Scot McKnight did last night’s talk at the 2007 Ancient Evangelical Future conference. He spoke on several illegitimate (but common) ways of reading the Bible, and what he deems a more appropriate way. See if you can see yourself in any of these descriptions.
Models of reading the Bible
- The Rohrschach Inkblot: we project onto the Bible what we want to see, or what is already in our heads to begin with.
- The Holiday Puzzle: We think God is present in ideas and systematic theologies and we attempt to use those ideas to "put together the puzzle" of the Bible. We read the Bible as a brain-teaser, as if what God meant to give us was a list of propositional truths, but we have to find them in this big hairy story called the Bible.
- The Maestro: We go to the Bible only to see how Jesus did stuff and we attempt to simply do likewise, failing to realize that Jesus is part of the big Story – he’s the center of the story, but not the whole thing. He also set the Story on a new trajectory, so we can’t assume totally that Jesus’ actions are completely appropriate for us to imitate identically.
- The Lawbook: God is primarily a law-giver, because he likes rules. The Bible is a book that tells us what to do and what not to do.
- The Hallmark Calendar of Blessings: We read the Bible like it’s a calendar with a "blessing for the day," or a "promise for the day" – Chicken Soup for the Soul, etc. A book full of nice thoughts.
As an alternative, Scot said we should read the Bible as a "wiki-story" – lots of contributors, but still one Story, involving ourselves in the actions of God in history, not just in believing abstract truths about God. He went on to articulate how he sees that story, and how we participate in it.
One interesting thing about Scot’s talk was the importance he placed on the bulk of the Old Testament. Christians have typically gone straight from the Fall in Genesis 3 to Jesus, as though nothing of importance really happened in between.
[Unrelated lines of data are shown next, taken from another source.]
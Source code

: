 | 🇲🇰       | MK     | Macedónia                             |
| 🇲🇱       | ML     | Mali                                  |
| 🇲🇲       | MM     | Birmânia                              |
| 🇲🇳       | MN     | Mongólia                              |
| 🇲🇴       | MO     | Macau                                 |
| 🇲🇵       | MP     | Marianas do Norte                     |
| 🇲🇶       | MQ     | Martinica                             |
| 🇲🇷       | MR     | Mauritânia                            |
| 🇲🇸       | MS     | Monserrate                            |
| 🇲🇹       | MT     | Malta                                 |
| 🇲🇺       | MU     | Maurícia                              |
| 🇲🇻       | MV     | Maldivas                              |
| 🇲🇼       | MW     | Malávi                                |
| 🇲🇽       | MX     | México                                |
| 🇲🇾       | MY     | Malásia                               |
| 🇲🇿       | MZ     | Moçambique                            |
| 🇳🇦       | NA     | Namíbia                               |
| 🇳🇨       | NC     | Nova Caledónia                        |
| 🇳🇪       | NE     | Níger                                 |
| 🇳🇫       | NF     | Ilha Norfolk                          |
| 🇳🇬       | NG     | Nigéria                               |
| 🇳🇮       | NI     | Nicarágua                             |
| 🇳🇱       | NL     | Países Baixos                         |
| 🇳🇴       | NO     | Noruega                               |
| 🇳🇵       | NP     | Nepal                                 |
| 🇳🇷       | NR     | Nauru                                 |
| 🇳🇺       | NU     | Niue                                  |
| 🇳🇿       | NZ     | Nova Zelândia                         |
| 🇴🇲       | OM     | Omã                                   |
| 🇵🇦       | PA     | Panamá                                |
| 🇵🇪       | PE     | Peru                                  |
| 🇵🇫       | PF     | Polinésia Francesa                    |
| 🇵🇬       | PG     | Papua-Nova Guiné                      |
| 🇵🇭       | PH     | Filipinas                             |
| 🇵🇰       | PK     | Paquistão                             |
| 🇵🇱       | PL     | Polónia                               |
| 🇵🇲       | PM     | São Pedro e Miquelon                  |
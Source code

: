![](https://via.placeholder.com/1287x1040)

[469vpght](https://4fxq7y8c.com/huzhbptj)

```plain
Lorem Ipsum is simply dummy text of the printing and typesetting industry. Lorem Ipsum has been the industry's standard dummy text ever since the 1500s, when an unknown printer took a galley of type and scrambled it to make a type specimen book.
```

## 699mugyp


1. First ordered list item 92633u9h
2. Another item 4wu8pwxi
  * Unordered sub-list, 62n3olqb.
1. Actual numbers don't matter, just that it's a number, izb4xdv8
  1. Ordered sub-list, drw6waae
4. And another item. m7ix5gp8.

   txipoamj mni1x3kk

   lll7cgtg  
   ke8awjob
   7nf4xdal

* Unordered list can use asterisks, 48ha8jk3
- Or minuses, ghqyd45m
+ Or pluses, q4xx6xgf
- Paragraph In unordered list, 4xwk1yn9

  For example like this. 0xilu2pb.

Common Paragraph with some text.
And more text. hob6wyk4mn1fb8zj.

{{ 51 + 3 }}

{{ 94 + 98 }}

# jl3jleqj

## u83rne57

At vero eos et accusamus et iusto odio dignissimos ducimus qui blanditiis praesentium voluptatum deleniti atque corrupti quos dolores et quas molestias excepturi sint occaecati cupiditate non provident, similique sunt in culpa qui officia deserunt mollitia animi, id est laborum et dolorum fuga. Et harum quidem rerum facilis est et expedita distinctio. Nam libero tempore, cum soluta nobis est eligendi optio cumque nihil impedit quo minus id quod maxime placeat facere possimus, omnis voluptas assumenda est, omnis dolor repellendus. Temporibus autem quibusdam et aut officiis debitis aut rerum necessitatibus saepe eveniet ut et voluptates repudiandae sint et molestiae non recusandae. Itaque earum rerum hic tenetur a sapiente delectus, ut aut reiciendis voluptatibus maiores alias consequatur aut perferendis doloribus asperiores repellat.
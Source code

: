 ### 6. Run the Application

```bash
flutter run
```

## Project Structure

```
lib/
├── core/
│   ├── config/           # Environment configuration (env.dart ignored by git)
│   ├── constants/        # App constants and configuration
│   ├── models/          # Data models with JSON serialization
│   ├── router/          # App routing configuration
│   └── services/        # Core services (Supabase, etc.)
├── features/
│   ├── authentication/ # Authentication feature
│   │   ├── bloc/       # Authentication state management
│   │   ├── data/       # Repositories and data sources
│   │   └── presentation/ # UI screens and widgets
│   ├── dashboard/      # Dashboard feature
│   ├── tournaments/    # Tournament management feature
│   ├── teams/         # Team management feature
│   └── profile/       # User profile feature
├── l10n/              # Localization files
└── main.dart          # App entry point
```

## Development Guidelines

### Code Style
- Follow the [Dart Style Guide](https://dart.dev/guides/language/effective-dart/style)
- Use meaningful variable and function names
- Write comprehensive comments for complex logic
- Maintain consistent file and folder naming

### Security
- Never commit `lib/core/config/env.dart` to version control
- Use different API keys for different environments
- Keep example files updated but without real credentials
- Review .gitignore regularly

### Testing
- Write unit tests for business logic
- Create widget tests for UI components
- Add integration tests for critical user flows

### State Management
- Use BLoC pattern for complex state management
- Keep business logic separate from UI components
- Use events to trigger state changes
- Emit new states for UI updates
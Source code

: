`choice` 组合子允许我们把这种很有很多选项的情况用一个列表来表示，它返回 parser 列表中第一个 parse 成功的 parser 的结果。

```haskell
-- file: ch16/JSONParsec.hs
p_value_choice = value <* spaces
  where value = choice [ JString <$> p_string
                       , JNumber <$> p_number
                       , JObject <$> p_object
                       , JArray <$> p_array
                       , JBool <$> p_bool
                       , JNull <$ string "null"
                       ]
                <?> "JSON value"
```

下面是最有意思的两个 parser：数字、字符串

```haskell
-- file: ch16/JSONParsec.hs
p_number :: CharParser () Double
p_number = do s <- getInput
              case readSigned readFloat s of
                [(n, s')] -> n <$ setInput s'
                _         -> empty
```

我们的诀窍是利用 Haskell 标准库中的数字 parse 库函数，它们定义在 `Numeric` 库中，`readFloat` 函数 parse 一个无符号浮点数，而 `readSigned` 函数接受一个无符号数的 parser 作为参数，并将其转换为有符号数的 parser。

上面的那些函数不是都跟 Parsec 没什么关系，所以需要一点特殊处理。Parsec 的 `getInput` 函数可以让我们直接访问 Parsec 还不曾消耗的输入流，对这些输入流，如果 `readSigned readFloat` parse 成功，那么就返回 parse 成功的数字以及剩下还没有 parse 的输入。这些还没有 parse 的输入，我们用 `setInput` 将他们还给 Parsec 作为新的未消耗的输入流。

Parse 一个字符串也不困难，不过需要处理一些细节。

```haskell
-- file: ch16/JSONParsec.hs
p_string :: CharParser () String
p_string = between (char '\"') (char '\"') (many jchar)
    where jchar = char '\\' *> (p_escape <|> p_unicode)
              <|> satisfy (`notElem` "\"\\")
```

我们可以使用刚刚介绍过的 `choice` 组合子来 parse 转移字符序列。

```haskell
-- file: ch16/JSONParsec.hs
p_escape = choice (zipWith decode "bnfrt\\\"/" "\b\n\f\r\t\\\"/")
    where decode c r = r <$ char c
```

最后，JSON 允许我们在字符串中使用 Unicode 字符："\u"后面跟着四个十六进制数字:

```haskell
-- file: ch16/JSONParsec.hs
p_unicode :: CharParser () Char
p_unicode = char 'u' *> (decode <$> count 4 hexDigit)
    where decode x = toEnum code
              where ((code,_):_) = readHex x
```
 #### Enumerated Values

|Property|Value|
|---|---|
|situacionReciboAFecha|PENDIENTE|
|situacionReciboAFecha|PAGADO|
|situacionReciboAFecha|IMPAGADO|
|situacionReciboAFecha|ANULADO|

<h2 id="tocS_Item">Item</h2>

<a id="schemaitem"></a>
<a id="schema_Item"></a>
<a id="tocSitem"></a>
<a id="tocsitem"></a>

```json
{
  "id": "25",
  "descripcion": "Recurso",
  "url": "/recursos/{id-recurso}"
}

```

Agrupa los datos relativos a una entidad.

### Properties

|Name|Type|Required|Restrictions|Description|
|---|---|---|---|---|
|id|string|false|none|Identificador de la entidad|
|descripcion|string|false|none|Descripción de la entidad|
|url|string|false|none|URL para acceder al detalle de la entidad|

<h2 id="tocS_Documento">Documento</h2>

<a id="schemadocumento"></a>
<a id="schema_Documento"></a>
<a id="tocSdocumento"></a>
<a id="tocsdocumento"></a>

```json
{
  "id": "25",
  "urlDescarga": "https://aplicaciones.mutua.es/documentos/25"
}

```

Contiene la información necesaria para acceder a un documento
But Scot says the hugely important thing that did happen was a covenant community was formed, and journeyed, and struggled, and failed, and succeeded. If we miss that we risk turning the gospel into a tidy formula that answers the big questions of life in purely individualistic terms. The covenant community forces us to reckon with the fact that redemption happens in the context of relationship, in the context of messed-up human beings (cracked Eikons, Scot calls them) covenanting together with God in his redemptive plans for the world.
He also made a somewhat controversial statement that went something like this (I’m paraphrasing): The distinction that has traditionally been made between the kingdom and the church (i.e. the kingdom is bigger than the church) is unsupportable by the New Testament. That stirred up a lot of comments from his fellow presenters and panel members! Apparently Scot will begin a series on his blog shortly that focuses on all the occurrences of the word "kingdom" in the gospels. He hopes to show that every time the word refers to the society of those who believe in and follow Jesus, and that basically Paul uses the term church to refer to that same society, thus they aren’t all that distinct.
I’m doubtful. I think the distinction holds. Scot admitted, too, that he is reacting a bit against some of his friends who claim to be doing "kingdom" work outside the context of any involvement with a local church. He wants the two to be more closely aligned and identified, which I can empathize with. But I still think that theologically we can’t say they are the same thing, because God’s kingdom involves more than people. God rules over more than a society, he rules over the whole world: atoms and aardvarks, quarks and quiche, nations and nano-technology.
It’s been a rich, intellectually and spiritually stimulating time so far. One more session this morning and I drive back.